Thursday, December 29, 2005

The Heresy Of Explanation


I just bought The Five Books of Moses: A Translation with Commentary by Robert Alter for a price that still makes me shudder. I happened upon it during a short trip to Powells, and having read Alter's incisive Art of Biblical Narrative in college (I highly recommend it.), I knew this book was not to be passed up. And after finishing the introduction, I know the book was worth the expense.

Alter's philosophy of translation is to retain as many of the literary elements in the biblical text as are possible to express in English, and as an accomplished scholar of Hebrew (ancient and modern) and English literature he is qualified to undertake the task. His major criticism of contemporary English Bible [As a Jew, Alter uses the word to refer to the Old Testament.] translations is that in seeking to convey the precise meaning of the Hebrew words and phrases in their immediate context, they loose the levels of speech, puns, rhythm, repetition of words, and other artistic elements present in the original Hebrew on which the literary value of the Bible depends. Alter calls this "the heresy of explanation", for much of the spiritual value of the narratives in the Old Testament (particularly in the Torah and Former Prophets) is dependent upon its literary integrity.

Of course, not all of the literary elements can be perfectly captured in English. So Alter has included a commentary on the text in the form of extensive footnotes which highlight historical, literary, and linguistic items that bring out the meaning of the text. These comments comprise approximately one-third of the text in his book.

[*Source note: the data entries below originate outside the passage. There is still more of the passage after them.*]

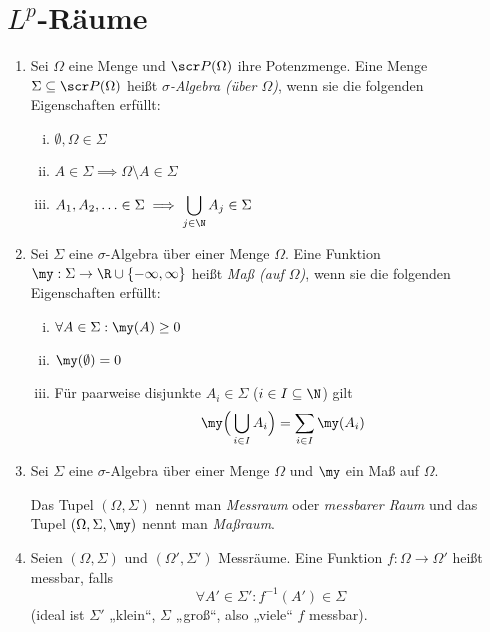 
\chapter{\texorpdfstring{$L^p$}{L\textasciicircum p}-Räume}


\begin{df} \label{2.1}
	\begin{enumerate}[1)]
		\item
			Sei $\Omega$ eine Menge und $\scr P(\Omega)$ ihre Potenzmenge.
			Eine Menge $\Sigma \subset \scr P(\Omega)$ heißt \emph{$\sigma$-Algebra (über $\Omega$)}, wenn sie die folgenden Eigenschaften erfüllt:
			\begin{enumerate}[(i)]
				\item
					$\displaystyle \emptyset, \Omega \in \Sigma$
				\item
					$\displaystyle A \in \Sigma \implies \Omega \setminus A \in \Sigma$
				\item
					$\displaystyle A_1, A_2, \dotsc \in \Sigma \implies \bigcup_{j\in \N} A_j \in \Sigma$
			\end{enumerate}
		\item
			Sei $\Sigma$ eine $\sigma$-Algebra über einer Menge $\Omega$.
			Eine Funktion $\my : \Sigma \to \R \cup \{-\infty, \infty\}$ heißt \emph{Maß (auf $\Omega$)}, wenn sie die folgenden Eigenschaften erfüllt:
			\begin{enumerate}[(i)]
				\item
					$\displaystyle \forall A \in \Sigma : \my(A) \ge 0$
				\item
					$\displaystyle \my(\emptyset) = 0$
				\item
					Für paarweise disjunkte $A_i \in \Sigma$ ($i \in I \subset \N$) gilt
					\[
						\my\Big(\bigcup_{i\in I} A_i\Big) = \sum_{i \in I} \my(A_i)
					\]
			\end{enumerate}
		\item
			Sei $\Sigma$ eine $\sigma$-Algebra über einer Menge $\Omega$ und $\my$ ein Maß auf $\Omega$.

			Das Tupel $(\Omega, \Sigma)$ nennt man \emph{Messraum} oder \emph{messbarer Raum} und das Tupel $(\Omega, \Sigma, \my)$ nennt man \emph{Maßraum}.
		\item
			Seien $(\Omega, \Sigma)$ und $(\Omega', \Sigma')$ Messräume.
			Eine Funktion $f: \Omega \to \Omega'$ heißt messbar, falls
			\[
				\forall A' \in \Sigma' : f^{-1}(A') \in \Sigma
			\]
			(ideal ist $\Sigma'$ „klein“, $\Sigma$ „groß“, also „viele“ $f$ messbar).
	\end{enumerate}
\end{df}

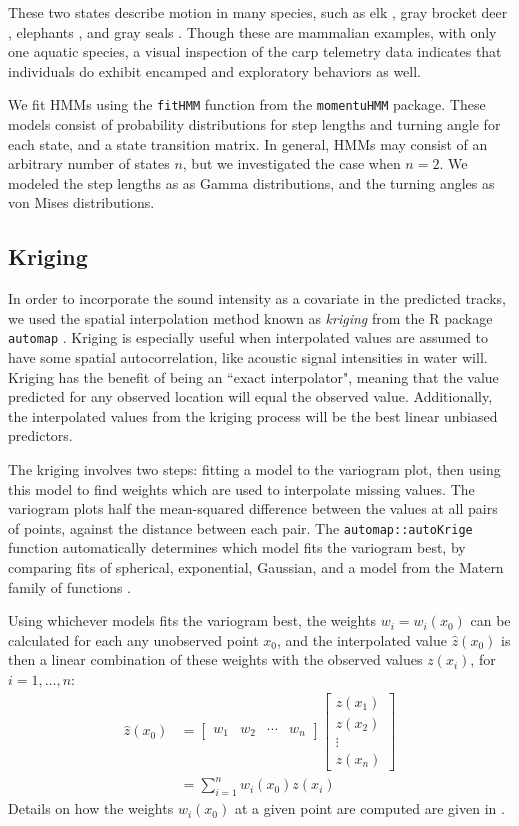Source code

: \documentclass[12pt]{article}
\begin{document}
	These two states describe motion in many species, such as elk \cite{Morales2004, Fryxell2008}, gray brocket deer \cite{Grotta-Neto2019}, elephants \cite{Roever2014, Vogel2019}, and gray seals \cite{Breed2009}. Though these are mammalian examples, with only one aquatic species, a visual inspection of the carp telemetry data indicates that individuals do exhibit encamped and exploratory behaviors as well.
	
	We fit HMMs using the \texttt{fitHMM} function from the \texttt{momentuHMM} package. These models consist of probability distributions for step lengths and turning angle for each state, and a state transition matrix. In general, HMMs may consist of an arbitrary number of states $n$, but we investigated the case when $n = 2$. We modeled the step lengths as as Gamma distributions, and the turning angles as von Mises distributions.
	
	\subsection{Kriging}
	
	In order to incorporate the sound intensity as a covariate in the predicted tracks, we used the spatial interpolation method known as \emph{kriging} from the R package \texttt{automap} \cite{Hiemstra2008}. Kriging is especially useful when interpolated values are assumed to have some spatial autocorrelation, like acoustic signal intensities in water will. Kriging has the benefit of being an ``exact interpolator", meaning that the value predicted for any observed location will equal the observed value. Additionally, the interpolated values from the kriging process will be the best linear unbiased predictors.
	
	The kriging involves two steps: fitting a model to the variogram plot, then using this model to find weights which are used to interpolate missing values. The variogram plots half the mean-squared difference between the values at all pairs of points, against the distance between each pair. The \texttt{automap::autoKrige} function automatically determines which model fits the variogram best, by comparing fits of spherical, exponential, Gaussian, and a model from the Matern family of functions \cite{Hiemstra2008}. 
	
	Using whichever models fits the variogram best, the weights $w_i = w_i(x_0)$ can be calculated for each any unobserved point $x_0$, and the interpolated value $\hat z(x_0)$ is then a linear combination of these weights with the observed values $z(x_i)$, for $i = 1, \ldots, n$:
	\begin{align*}
		\hat z(x_0) &= \begin{bmatrix} w_1 & w_2 & \cdots & w_n \end{bmatrix} \begin{bmatrix} z(x_1) \\ z(x_2) \\ \vdots \\ z(x_n) \end{bmatrix} \\
		&= \sum_{i = 1}^n w_i(x_0) z(x_i)
	\end{align*}
	Details on how the weights $w_i(x_0)$ at a given point are computed are given in \cite{Bailey1995}.
	
\end{document}
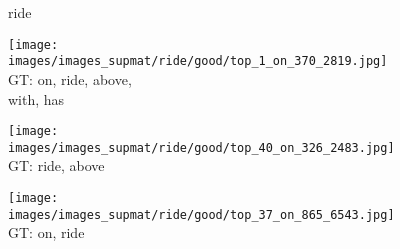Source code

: \documentclass[10pt,twocolumn,letterpaper]{article}
\begin{document}
\begin{figure*}[t]
	\begin{minipage}[t]{0.005\textwidth}
    	\centering
    	\vspace{-8.5ex}
    	\begin{turn}{90}
    	ride
    	\end{turn}
    	\vspace{2ex}
    \end{minipage}
    \hspace{0.01\textwidth}
    \begin{minipage}[t]{0.18\textwidth}
    	\centering
       	\texttt{[image: images/images\_supmat/ride/good/top\_1\_on\_370\_2819.jpg]}\\
       	\vspace{0.3ex}
       	GT: on, ride, above,\\
       	with, has
       	\vspace{2ex}
    \end{minipage}
    \hspace{0.005\textwidth}
    \begin{minipage}[t]{0.18\textwidth}
    	\centering
       	\texttt{[image: images/images\_supmat/ride/good/top\_40\_on\_326\_2483.jpg]}\\
       	\vspace{0.3ex}
       	GT: ride, above
       	\vspace{0.2ex}
    \end{minipage}
    \hspace{0.005\textwidth}
    \begin{minipage}[t]{0.18\textwidth}
    	\centering
       	\texttt{[image: images/images\_supmat/ride/good/top\_37\_on\_865\_6543.jpg]}\\
       	\vspace{0.3ex}
       	GT: on, ride
       	\vspace{0.2ex}
    \end{minipage}
    \hspace{0.005\textwidth}  

\end{figure*}
\end{document}

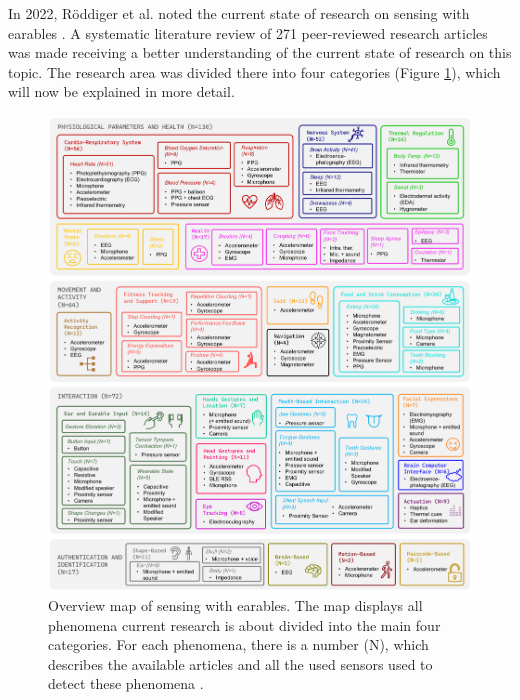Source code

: In 2022, Röddiger et al. noted the current state of research on sensing with earables \cite{roddigerSensingEarablesSystematic2022a}.
A systematic literature review of 271 peer-reviewed research articles was made receiving a better understanding of the current state of research on this topic.
The research area was divided there into four categories (Figure \ref{fig:sensing_with_earables_overview}), which will now be explained in more detail.

\begin{figure}[t!]
    \centering
    \includegraphics[scale=0.3525]{thesis-doc/images/sensing_with_earables_overview.png}
    \caption{Overview map of sensing with earables. The map displays all phenomena current research is about divided into the main four categories. For each phenomena, there is a number (N), which describes the available articles and all the used sensors used to detect these phenomena \cite{roddigerSensingEarablesSystematic2022a}.}
    \label{fig:sensing_with_earables_overview}
\end{figure}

Here's an example of Alter's work taken from Genesis 2:5-7.
On the day the LORD God made earth and heavens, no shrub of the field being yet on the earth and no plant of the field yet sprouted, for the LORD God had not caused rain to fall on the earth and there was no human to till the soil, and wetness would well from the earth to water all the surface of the soil, then the LORD God fashioned the human, humus from the soil, and blew into his nostrils the breath of life, and the human became a living creature.
__________
7. the human, humus. The Hebrew etymological pun is 'adam, "human," from the soil, 'adamah.
Notice how Alter retains the indefinite sense of the Hebrew verbs, translates 'adam in its gender-neutral, universal sense, and works the Hebrew pun into English? Absolutely brilliant. I plan to read this book over the next couple of months and then write a full review contrasting it with Eugene Peterson's The Message.

3 comments:

  1. Dave,

    I've browsed through Gen 1-3 and Ex 3 in the Alter's translation of the Torah. It's interesting to compare it to Everett Fox's 'The Five Books of Moses', which is based on the same translation philosophy of making the form of the original as "transparent" as possible in English. Even though Alter and Fox follow the same method, each is strikingly different. Can you possibly do a comparison of The Message, Alter and Fox ?:-). That would be interesting!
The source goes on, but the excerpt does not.